___ MATERIAL TO PROCESS ___

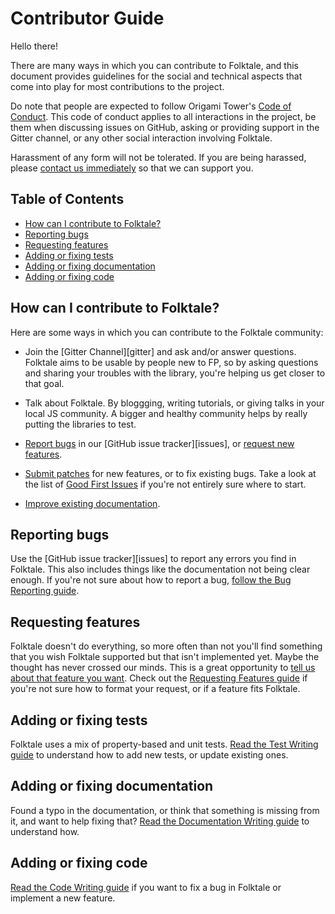 # Contributor Guide

Hello there!

There are many ways in which you can contribute to Folktale, and this document
provides guidelines for the social and technical aspects that come into play for
most contributions to the project.

Do note that people are expected to follow Origami Tower's
[Code of Conduct](https://github.com/origamitower/folktale/blob/master/CODE_OF_CONDUCT.md).
This code of conduct applies to all interactions in the project, be them when
discussing issues on GitHub, asking or providing support in the Gitter channel,
or any other social interaction involving Folktale.

Harassment of any form will not be tolerated. If you are being harassed, please
[contact us immediately](https://github.com/origamitower/folktale/blob/master/CODE_OF_CONDUCT.md#enforcement)
so that we can support you.


## Table of Contents

  - [How can I contribute to Folktale?](#how-can-i-contribute-to-folktale)
  - [Reporting bugs](#reporting-bugs)
  - [Requesting features](#requesting-features)
  - [Adding or fixing tests](#adding-or-fixing-tests)
  - [Adding or fixing documentation](#adding-or-fixing-documentation)
  - [Adding or fixing code](#adding-or-fixing-code)


## How can I contribute to Folktale?

Here are some ways in which you can contribute to the Folktale community:

  - Join the [Gitter Channel][gitter] and ask and/or answer questions. Folktale
    aims to be usable by people new to FP, so by asking questions and sharing
    your troubles with the library, you're helping us get closer to that goal.

  - Talk about Folktale. By bloggging, writing tutorials, or giving talks in
    your local JS community. A bigger and healthy community helps by really
    putting the libraries to test.

  - [Report bugs](#reporting-bugs) in our [GitHub issue tracker][issues], or
    [request new features](#requesting-features).

  - [Submit patches](#adding-or-fixing-code) for new features, or to fix existing
    bugs. Take a look at the list of [Good First Issues](https://waffle.io/origamitower/folktale?label=e:Good%20First%20Issue)
    if you're not entirely sure where to start.

  - [Improve existing documentation](#adding-or-fixing-documentation).


## Reporting bugs

Use the [GitHub issue tracker][issues] to report any errors you find in Folktale. This also includes things like the documentation not being clear enough. If you're not sure about how to report a bug, [follow the Bug Reporting guide](http://origamitower.github.io/folktale/api/en/guides.reporting-bugs.html).


## Requesting features

Folktale doesn't do everything, so more often than not you'll find something
that you wish Folktale supported but that isn't implemented yet. Maybe the
thought has never crossed our minds. This is a great opportunity to
[tell us about that feature you want](https://github.com/origamitower/folktale/issues/new). Check out the [Requesting Features guide](http://origamitower.github.io/folktale/api/en/guides.requesting-new-features.html) if you're not sure how to format your request, or if a feature fits Folktale.


## Adding or fixing tests

Folktale uses a mix of property-based and unit tests. [Read the Test Writing guide](http://origamitower.github.io/folktale/api/en/guides.improving-folktale-s-tests.html) to understand how to add new tests, or update existing ones.


## Adding or fixing documentation

Found a typo in the documentation, or think that something is missing from it, and want to help fixing that? [Read the Documentation Writing guide](http://origamitower.github.io/folktale/api/en/guides.improving-folktale-s-documentation.html) to understand how.


## Adding or fixing code

[Read the Code Writing guide](http://origamitower.github.io/folktale/api/en/guides.contributing-code.html) if you want to fix a bug in Folktale or implement a new feature.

___

**EXERCISE REQUIREMENTS**: Could you reproduce all of the data above exactly and skip any image?

**WRITTEN RESPONSE**:
 # Contributor Guide

Hello there!

There are many ways in which you can contribute to Folktale, and this document
provides guidelines for the social and technical aspects that come into play for
most contributions to the project.

Do note that people are expected to follow Origami Tower's
[Code of Conduct](https://github.com/origamitower/folktale/blob/master/CODE_OF_CONDUCT.md).
This code of conduct applies to all interactions in the project, be them when
discussing issues on GitHub, asking or providing support in the Gitter channel,
or any other social interaction involving Folktale.

Harassment of any form will not be tolerated. If you are being harassed, please
[contact us immediately](https://github.com/origamitower/folktale/blob/master/CODE_OF_CONDUCT.md#enforcement)
so that we can support you.


## Table of Contents

  - [How can I contribute to Folktale?](#how-can-i-contribute-to-folktale)
  - [Reporting bugs](#reporting-bugs)
  - [Requesting features](#requesting-features)
  - [Adding or fixing tests](#adding-or-fixing-tests)
  - [Adding or fixing documentation](#adding-or-fixing-documentation)
  - [Adding or fixing code](#adding-or-fixing-code)


## How can I contribute to Folktale?

Here are some ways in which you can contribute to the Folktale community:

  - Join the [Gitter Channel][gitter] and ask and/or answer questions. Folktale
    aims to be usable by people new to FP, so by asking questions and sharing
    your troubles with the library, you're helping us get closer to that goal.

  - Talk about Folktale. By bloggging, writing tutorials, or giving talks in
    your local JS community. A bigger and healthy community helps by really
    putting the libraries to test.

  - [Report bugs](#reporting-bugs) in our [GitHub issue tracker][issues], or
    [request new features](#requesting-features).

  - [Submit patches](#adding-or-fixing-code) for new features, or to fix existing
    bugs. Take a look at the list of [Good First Issues](https://waffle.io/origamitower/folktale?label=e:Good%20First%20Issue)
    if you're not entirely sure where to start.

  - [Improve existing documentation](#adding-or-fixing-documentation).


## Reporting bugs

Use the [GitHub issue tracker][issues] to report any errors you find in Folktale. This also includes things like the documentation not being clear enough. If you're not sure about how to report a bug, [follow the Bug Reporting guide](http://origamitower.github.io/folktale/api/en/guides.reporting-bugs.html).


## Requesting features

Folktale doesn't do everything, so more often than not you'll find something
that you wish Folktale supported but that isn't implemented yet. Maybe the
thought has never crossed our minds. This is a great opportunity to
[tell us about that feature you want](https://github.com/origamitower/folktale/issues/new). Check out the [Requesting Features guide](http://origamitower.github.io/folktale/api/en/guides.requesting-new-features.html) if you're not sure how to format your request, or if a feature fits Folktale.


## Adding or fixing tests

Folktale uses a mix of property-based and unit tests. [Read the Test Writing guide](http://origamitower.github.io/folktale/api/en/guides.improving-folktale-s-tests.html) to understand how to add new tests, or update existing ones.


## Adding or fixing documentation

Found a typo in the documentation, or think that something is missing from it, and want to help fixing that? [Read the Documentation Writing guide](http://origamitower.github.io/folktale/api/en/guides.improving-folktale-s-documentation.html) to understand how.


## Adding or fixing code

[Read the Code Writing guide](http://origamitower.github.io/folktale/api/en/guides.contributing-code.html) if you want to fix a bug in Folktale or implement a new feature.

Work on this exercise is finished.